+++ Extracted records +++
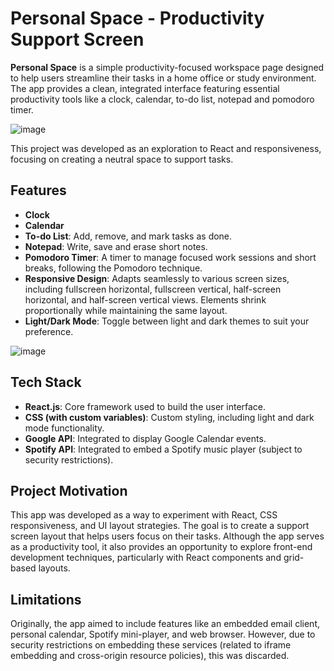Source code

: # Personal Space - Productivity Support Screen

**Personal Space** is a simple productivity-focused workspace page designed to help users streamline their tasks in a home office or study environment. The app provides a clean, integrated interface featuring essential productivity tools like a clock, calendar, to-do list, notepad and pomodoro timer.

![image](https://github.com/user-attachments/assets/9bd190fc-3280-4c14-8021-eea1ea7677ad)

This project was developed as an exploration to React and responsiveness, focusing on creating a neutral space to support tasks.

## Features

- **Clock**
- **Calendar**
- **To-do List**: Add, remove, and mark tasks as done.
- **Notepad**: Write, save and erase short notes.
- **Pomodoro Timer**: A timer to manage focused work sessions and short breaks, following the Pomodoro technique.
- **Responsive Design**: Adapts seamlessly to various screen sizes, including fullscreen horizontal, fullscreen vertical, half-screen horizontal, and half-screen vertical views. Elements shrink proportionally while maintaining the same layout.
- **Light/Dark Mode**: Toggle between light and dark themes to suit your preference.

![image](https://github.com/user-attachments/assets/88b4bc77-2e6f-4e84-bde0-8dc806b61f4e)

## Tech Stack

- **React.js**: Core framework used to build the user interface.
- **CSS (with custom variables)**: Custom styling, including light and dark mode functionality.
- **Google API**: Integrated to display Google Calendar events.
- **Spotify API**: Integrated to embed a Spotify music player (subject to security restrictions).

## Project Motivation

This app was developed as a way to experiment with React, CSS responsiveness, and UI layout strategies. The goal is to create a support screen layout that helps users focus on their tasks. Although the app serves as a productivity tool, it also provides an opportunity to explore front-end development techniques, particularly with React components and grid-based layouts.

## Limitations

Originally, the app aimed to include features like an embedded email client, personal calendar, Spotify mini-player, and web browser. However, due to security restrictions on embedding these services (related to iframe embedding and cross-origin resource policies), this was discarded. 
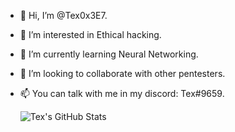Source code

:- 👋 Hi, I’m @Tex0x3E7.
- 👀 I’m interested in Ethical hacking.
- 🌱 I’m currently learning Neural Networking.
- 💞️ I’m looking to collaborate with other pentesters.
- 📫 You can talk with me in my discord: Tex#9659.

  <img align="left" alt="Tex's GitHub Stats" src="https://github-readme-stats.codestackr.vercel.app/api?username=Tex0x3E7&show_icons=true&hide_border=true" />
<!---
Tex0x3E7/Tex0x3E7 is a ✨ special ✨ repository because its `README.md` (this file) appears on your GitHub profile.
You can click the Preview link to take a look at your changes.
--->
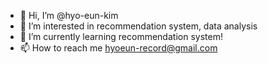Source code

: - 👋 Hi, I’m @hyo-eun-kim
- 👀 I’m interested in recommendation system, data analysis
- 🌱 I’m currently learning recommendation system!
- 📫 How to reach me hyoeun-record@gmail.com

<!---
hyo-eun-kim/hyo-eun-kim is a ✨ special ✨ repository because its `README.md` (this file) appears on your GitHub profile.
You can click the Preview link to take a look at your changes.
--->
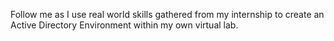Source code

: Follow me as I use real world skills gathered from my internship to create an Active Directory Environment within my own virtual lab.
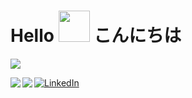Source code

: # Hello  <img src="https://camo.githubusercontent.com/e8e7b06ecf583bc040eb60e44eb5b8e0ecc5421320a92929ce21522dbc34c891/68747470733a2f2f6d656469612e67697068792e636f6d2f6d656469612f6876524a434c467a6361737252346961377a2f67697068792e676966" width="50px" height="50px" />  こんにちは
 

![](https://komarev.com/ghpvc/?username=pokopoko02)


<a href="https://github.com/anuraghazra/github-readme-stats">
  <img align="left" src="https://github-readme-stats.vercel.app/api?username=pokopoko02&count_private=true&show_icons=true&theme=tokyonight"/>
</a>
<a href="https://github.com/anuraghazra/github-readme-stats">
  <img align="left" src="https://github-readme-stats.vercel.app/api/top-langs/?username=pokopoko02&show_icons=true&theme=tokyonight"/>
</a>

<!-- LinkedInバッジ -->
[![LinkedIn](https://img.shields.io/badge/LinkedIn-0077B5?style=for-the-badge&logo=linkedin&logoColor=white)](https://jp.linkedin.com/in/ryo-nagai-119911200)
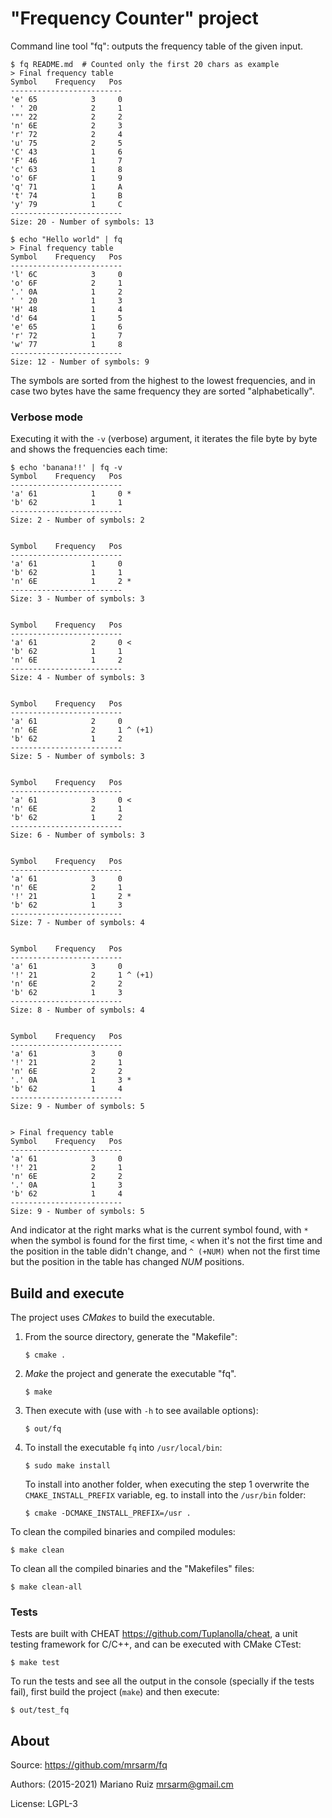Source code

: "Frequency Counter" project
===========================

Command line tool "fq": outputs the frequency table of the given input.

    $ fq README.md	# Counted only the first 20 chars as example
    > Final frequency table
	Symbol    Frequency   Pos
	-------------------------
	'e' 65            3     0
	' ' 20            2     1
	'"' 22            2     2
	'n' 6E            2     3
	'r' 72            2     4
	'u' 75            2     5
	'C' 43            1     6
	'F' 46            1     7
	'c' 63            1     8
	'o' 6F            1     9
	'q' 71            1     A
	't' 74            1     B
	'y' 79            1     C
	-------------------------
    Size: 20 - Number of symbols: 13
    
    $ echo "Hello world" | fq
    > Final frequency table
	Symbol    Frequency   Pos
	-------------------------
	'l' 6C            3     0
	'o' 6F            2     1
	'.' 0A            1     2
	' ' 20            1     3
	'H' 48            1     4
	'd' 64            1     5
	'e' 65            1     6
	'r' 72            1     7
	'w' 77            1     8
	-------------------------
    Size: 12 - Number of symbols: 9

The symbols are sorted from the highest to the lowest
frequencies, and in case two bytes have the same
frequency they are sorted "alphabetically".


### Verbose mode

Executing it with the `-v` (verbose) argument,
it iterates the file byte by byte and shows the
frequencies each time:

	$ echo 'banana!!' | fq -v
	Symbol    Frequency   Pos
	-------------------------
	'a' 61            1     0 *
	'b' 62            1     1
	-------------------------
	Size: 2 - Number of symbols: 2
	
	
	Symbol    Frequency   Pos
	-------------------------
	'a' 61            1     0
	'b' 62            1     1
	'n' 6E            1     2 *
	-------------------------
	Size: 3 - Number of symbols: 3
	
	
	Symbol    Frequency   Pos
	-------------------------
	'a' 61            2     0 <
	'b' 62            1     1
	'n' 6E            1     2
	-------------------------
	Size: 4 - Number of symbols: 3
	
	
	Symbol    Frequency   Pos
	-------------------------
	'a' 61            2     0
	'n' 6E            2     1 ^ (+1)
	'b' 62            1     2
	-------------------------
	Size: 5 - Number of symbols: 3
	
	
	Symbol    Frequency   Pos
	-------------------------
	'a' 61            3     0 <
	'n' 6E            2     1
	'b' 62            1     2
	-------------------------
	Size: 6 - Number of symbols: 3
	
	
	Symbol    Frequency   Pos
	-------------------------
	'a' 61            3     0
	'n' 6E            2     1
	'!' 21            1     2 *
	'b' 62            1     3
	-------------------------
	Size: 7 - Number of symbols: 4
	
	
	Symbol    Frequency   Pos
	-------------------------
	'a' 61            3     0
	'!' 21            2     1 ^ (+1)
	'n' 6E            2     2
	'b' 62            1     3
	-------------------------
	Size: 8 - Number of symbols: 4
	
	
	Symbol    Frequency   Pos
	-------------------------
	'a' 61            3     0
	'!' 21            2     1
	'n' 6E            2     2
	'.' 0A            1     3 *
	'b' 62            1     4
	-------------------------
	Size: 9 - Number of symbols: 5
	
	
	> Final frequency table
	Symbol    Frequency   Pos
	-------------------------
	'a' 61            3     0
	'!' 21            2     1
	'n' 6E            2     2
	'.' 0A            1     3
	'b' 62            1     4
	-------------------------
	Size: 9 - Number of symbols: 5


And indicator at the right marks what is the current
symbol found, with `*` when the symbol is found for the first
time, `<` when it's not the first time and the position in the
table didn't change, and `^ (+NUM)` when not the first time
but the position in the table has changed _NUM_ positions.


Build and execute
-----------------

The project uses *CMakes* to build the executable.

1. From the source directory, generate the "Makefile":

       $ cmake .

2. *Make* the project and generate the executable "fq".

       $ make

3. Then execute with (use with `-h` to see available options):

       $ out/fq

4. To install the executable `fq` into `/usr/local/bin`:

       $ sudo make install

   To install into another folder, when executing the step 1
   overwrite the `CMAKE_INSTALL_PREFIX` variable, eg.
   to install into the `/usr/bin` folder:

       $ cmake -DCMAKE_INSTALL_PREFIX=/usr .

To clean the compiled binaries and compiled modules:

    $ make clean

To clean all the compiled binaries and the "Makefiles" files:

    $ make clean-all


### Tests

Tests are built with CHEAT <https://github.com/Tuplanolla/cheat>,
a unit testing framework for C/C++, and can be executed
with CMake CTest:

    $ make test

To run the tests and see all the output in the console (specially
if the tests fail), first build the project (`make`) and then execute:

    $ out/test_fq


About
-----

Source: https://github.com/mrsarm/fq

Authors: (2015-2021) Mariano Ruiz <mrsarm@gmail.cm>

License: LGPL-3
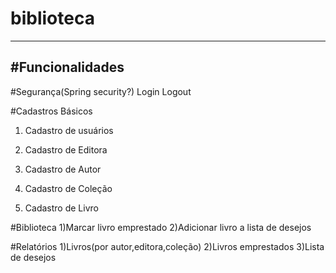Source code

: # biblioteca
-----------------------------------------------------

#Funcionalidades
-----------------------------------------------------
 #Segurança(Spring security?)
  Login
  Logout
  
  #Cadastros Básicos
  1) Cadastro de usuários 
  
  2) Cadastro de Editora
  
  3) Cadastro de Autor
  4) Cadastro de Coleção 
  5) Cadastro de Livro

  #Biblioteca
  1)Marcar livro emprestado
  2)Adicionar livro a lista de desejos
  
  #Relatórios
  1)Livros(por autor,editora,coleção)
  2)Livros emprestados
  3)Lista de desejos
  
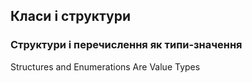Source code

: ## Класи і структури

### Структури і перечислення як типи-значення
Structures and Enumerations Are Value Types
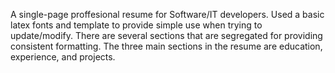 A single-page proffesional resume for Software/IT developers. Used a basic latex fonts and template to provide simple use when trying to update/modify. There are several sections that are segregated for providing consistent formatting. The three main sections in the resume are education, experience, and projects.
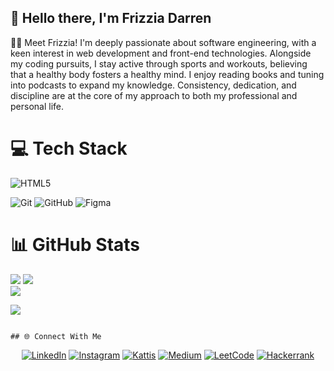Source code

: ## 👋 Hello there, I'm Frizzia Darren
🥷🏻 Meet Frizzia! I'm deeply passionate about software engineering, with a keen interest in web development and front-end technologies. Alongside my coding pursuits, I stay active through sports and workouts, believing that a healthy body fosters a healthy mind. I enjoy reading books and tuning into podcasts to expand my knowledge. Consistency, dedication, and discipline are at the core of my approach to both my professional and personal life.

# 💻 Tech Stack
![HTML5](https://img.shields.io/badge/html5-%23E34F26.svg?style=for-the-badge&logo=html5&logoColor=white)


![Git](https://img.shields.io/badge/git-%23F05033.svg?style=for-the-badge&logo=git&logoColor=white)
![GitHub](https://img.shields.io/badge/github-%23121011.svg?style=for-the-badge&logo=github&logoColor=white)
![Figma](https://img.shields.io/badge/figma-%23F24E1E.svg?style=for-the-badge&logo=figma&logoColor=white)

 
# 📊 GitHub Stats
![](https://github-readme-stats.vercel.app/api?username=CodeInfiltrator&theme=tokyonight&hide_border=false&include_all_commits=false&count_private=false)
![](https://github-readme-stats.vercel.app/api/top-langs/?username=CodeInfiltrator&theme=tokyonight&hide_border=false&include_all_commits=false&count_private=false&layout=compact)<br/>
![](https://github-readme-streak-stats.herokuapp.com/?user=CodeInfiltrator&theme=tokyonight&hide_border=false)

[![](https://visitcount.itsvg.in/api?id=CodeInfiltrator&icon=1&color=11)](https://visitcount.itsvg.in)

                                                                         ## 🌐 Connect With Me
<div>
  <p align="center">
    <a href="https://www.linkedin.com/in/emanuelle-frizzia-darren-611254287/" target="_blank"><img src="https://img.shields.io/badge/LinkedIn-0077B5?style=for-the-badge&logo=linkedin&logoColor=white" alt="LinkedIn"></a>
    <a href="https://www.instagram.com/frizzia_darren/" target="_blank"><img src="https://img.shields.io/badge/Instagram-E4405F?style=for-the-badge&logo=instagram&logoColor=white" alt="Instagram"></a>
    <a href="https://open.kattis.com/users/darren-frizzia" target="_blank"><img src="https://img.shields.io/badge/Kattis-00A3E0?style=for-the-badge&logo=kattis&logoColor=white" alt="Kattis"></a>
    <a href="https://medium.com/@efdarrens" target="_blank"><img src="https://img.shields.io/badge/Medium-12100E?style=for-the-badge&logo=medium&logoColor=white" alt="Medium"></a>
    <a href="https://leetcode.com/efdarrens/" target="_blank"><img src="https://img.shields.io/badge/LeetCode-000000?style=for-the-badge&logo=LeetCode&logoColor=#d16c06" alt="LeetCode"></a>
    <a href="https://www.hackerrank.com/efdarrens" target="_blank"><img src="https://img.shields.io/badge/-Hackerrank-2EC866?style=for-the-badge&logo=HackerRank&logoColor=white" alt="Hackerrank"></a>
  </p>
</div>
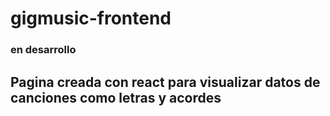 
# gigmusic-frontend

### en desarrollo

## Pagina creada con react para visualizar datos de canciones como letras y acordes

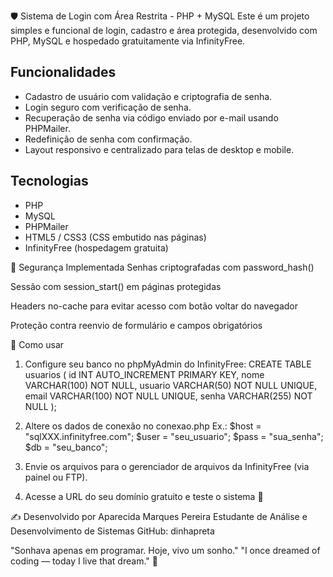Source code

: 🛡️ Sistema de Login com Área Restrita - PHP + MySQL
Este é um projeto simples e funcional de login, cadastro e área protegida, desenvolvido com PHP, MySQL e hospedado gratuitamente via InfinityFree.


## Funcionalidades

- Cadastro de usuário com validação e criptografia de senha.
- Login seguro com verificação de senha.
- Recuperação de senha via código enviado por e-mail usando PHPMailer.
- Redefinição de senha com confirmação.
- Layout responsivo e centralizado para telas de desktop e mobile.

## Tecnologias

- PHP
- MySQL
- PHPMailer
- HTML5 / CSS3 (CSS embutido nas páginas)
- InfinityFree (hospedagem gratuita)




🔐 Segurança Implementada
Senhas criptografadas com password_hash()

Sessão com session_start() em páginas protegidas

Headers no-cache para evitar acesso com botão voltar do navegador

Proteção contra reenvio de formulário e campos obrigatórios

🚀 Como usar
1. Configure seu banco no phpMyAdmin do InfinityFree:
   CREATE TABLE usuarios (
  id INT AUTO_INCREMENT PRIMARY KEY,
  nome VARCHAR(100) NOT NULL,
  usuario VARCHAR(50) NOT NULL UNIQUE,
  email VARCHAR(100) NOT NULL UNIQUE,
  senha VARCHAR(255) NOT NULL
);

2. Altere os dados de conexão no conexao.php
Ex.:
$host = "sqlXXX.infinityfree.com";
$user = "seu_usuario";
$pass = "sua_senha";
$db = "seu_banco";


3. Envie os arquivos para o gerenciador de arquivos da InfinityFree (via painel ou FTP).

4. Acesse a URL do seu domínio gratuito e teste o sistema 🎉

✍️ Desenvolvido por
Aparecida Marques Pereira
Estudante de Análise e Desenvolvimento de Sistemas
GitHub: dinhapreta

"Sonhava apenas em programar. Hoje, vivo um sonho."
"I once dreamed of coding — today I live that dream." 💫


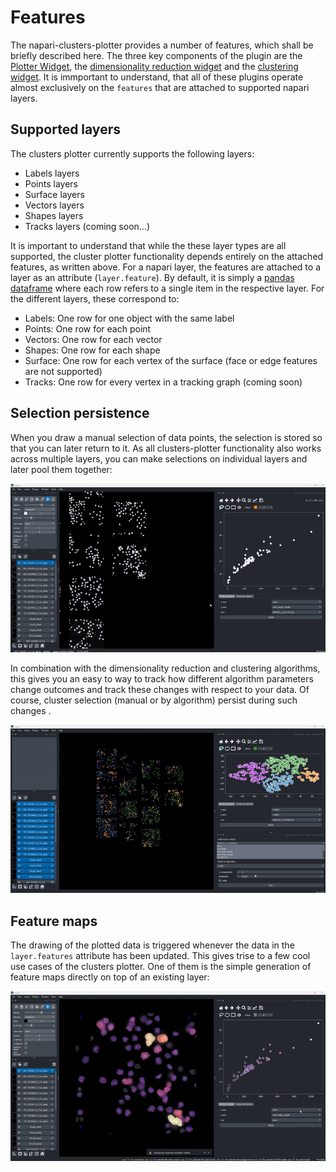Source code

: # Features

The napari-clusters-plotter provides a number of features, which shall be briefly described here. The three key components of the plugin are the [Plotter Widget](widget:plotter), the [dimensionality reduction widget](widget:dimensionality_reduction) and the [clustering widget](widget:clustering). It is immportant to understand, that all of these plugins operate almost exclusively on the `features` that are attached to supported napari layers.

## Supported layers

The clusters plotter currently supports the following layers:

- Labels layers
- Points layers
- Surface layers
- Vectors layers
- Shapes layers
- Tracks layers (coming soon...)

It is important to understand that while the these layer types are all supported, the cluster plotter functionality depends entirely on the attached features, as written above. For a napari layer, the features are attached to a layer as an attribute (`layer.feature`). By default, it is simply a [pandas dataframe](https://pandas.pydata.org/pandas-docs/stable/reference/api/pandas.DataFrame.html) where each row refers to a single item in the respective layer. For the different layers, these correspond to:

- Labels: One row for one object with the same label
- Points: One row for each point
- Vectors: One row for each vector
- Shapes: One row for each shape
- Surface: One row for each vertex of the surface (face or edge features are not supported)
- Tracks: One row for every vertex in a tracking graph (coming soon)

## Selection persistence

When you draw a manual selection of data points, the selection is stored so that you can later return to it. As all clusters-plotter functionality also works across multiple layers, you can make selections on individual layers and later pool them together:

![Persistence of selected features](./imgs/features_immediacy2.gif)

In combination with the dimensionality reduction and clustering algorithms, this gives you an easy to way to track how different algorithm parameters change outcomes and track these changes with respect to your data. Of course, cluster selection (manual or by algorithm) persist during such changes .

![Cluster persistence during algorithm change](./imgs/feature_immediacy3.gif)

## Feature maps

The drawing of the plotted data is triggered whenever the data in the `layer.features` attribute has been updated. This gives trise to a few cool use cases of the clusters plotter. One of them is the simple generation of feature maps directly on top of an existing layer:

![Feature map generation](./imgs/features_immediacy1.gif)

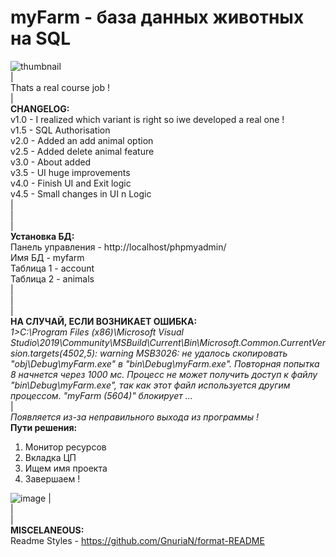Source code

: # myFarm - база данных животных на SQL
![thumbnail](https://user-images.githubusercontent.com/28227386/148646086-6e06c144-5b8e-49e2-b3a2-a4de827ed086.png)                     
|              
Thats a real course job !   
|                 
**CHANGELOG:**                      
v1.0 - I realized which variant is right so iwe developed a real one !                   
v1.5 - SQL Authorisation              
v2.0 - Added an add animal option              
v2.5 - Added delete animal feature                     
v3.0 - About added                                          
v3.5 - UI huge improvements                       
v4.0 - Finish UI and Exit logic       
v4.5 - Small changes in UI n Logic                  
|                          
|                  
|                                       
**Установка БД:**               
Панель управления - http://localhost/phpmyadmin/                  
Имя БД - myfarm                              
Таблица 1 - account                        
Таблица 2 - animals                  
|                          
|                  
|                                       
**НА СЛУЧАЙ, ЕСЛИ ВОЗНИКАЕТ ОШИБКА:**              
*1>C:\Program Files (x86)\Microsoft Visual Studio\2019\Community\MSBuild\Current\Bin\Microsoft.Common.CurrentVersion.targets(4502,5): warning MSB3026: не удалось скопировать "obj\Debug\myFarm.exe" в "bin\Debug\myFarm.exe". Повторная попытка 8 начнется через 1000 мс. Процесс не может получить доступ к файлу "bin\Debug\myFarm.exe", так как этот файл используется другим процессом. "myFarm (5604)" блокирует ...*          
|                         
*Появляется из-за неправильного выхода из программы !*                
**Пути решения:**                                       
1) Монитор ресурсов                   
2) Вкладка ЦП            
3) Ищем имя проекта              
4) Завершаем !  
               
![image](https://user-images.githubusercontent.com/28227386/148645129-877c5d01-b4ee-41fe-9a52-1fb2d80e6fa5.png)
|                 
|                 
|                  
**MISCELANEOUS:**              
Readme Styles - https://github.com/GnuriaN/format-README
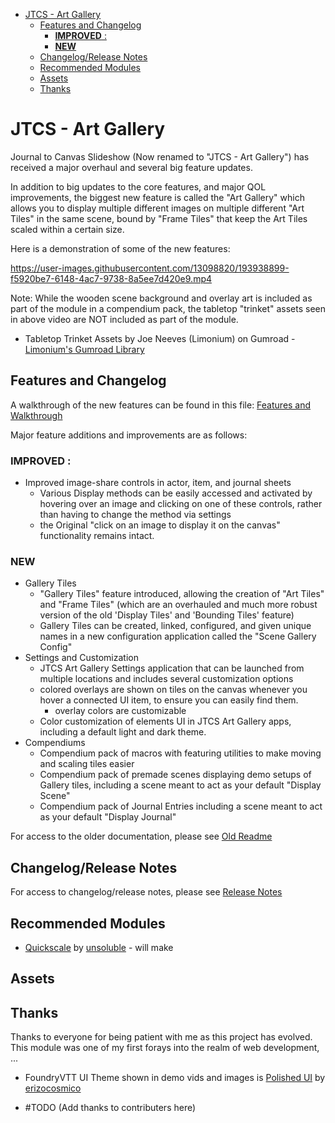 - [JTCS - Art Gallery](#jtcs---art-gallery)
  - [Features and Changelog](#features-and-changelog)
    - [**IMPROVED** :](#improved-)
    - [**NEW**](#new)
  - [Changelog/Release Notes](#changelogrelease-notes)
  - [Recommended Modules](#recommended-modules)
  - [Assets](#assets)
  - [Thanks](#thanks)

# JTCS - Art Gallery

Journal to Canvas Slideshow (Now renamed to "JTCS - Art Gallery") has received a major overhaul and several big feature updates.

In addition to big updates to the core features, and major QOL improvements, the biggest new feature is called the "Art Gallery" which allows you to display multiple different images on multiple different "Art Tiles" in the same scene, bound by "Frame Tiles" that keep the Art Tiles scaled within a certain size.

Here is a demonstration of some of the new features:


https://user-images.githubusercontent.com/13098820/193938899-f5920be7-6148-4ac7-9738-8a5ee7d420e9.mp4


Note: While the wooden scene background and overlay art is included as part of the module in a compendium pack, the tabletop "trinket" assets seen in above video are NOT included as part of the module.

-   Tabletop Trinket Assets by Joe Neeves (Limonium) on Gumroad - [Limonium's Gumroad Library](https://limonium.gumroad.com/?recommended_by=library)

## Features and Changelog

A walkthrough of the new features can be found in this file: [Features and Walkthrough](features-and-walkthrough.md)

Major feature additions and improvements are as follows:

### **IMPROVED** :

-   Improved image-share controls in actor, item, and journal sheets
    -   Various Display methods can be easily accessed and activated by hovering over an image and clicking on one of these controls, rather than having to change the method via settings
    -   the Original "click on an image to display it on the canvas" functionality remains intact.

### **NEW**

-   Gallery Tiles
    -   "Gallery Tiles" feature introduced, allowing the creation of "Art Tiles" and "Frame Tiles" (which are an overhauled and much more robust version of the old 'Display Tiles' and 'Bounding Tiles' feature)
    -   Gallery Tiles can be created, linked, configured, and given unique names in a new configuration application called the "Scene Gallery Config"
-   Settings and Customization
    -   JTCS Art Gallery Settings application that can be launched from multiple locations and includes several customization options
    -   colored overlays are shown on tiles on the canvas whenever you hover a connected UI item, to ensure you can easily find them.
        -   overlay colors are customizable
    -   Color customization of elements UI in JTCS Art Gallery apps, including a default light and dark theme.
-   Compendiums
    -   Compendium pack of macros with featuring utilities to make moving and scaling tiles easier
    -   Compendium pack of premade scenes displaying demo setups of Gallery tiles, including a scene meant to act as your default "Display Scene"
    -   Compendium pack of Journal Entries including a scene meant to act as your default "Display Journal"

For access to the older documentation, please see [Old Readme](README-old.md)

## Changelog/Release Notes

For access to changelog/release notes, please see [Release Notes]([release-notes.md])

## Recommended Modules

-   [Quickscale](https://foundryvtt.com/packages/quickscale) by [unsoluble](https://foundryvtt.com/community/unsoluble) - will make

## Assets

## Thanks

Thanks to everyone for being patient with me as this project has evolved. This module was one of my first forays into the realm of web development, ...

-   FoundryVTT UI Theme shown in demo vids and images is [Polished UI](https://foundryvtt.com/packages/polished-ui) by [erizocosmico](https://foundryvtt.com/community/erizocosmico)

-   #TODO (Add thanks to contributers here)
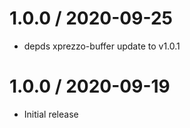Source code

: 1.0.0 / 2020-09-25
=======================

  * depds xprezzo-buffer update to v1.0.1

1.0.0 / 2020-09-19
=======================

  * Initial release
+++
= What is needed =
Look for the string "framework" in the data above and return every line that has it.

= Response to this exercise =
- **React.js**: Core framework used to build the user interface.
a unit testing framework for C/C++, and can be executed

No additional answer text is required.